Chanting the heart sutra, or hand copying with calligraphy and pen are considered very powerful practices by many.

 

Famous Mantras

Om Mani Padme Hum is one of the best known mantras, chanted daily by millions around the world. This famous mantra is also simply called “the six-syllable mantra.” In Shinon Buddhism his mantra is On Arurikya Sowaka.

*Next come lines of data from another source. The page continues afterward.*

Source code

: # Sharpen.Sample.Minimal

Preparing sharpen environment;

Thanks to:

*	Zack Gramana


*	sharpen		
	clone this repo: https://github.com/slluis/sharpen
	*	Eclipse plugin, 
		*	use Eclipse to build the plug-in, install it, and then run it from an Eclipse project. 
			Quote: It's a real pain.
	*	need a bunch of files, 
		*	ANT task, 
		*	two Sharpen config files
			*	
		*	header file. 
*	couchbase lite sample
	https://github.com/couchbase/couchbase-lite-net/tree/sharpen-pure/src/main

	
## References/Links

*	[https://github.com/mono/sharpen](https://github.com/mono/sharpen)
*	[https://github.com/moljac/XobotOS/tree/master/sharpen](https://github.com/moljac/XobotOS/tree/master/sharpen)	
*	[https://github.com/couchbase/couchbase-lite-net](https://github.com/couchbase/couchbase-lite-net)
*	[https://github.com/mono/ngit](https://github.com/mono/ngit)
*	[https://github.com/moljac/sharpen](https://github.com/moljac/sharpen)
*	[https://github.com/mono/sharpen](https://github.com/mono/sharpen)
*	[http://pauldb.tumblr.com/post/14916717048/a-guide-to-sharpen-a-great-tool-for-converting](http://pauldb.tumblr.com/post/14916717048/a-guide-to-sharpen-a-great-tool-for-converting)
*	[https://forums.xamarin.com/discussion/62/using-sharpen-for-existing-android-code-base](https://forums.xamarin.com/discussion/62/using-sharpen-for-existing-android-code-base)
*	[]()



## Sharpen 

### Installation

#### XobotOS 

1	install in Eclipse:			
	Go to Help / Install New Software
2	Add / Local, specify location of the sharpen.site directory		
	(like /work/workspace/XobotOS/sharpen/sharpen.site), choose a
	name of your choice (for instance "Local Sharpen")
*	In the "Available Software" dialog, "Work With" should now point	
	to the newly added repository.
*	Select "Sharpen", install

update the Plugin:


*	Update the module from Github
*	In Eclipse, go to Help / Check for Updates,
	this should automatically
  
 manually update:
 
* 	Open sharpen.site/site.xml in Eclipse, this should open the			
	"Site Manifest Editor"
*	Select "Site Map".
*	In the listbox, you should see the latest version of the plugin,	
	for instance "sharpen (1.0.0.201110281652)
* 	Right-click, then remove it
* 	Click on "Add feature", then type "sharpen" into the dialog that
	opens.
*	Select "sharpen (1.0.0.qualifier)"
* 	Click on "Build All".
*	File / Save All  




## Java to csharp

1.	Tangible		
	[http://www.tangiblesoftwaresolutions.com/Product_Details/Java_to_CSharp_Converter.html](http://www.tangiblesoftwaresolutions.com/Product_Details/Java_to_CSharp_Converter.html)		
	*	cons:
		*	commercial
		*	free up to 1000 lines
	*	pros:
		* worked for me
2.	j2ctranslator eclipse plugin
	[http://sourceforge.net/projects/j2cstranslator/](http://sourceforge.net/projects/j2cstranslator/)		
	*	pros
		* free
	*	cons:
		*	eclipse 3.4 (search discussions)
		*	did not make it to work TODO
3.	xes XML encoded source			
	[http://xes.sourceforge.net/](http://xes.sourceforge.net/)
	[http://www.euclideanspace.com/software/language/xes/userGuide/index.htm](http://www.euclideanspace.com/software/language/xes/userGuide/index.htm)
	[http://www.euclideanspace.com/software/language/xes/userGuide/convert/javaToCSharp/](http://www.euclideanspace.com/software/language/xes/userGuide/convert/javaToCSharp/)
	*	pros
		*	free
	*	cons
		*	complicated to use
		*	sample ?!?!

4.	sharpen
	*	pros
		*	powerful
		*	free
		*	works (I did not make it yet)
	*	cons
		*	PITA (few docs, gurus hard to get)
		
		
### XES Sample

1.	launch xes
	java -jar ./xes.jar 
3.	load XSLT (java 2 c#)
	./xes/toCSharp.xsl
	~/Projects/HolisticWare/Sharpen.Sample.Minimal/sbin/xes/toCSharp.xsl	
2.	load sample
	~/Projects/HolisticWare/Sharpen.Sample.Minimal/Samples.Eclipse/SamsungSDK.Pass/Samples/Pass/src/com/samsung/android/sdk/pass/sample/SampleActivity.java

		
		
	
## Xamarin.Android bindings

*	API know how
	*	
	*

Another important mantra of Avalokitesvara is the Mahakaruna Dharani, the Great Compassion mantra in 82-syllables, which is a treasured mantra chanted in different languages.

 

The lotus flower itself is symbolic of compassion. Visualizing a lotus with the HRIH syllable in sanskrit. Hrih is the Bija of both Avalokitesvara and his spiritual father Amitabha.
The lotus flower itself is symbolic of compassion. Visualizing a lotus with the HRIH syllable in sanskrit. Hrih is the Bija of both Avalokitesvara and his spiritual father Amitabha.

 

Avalokitesvara’s six qualities, which are said to break the hindrances in the six realms of existence are:

  1. Great compassion
  2. Great loving-kindness (metta)
  3. Universal light
  4. Leader of all humans and devas
  5. Courage of a lion
  6. Omniscience.

Avalokitesvara, Like Tara, Considered a Savior         

Nearly as popular as Avalokitesvara is Tara, who is the embodiment of the activity of compassion, and who manifested—in one lovely origin story—from his tears. In fact, most of the activities we now tend equate to Tara, are also performed by Avaolokitesvara. Or, we can think of Avalokitesvara as the “dynamic duo super heroes” of Compassion.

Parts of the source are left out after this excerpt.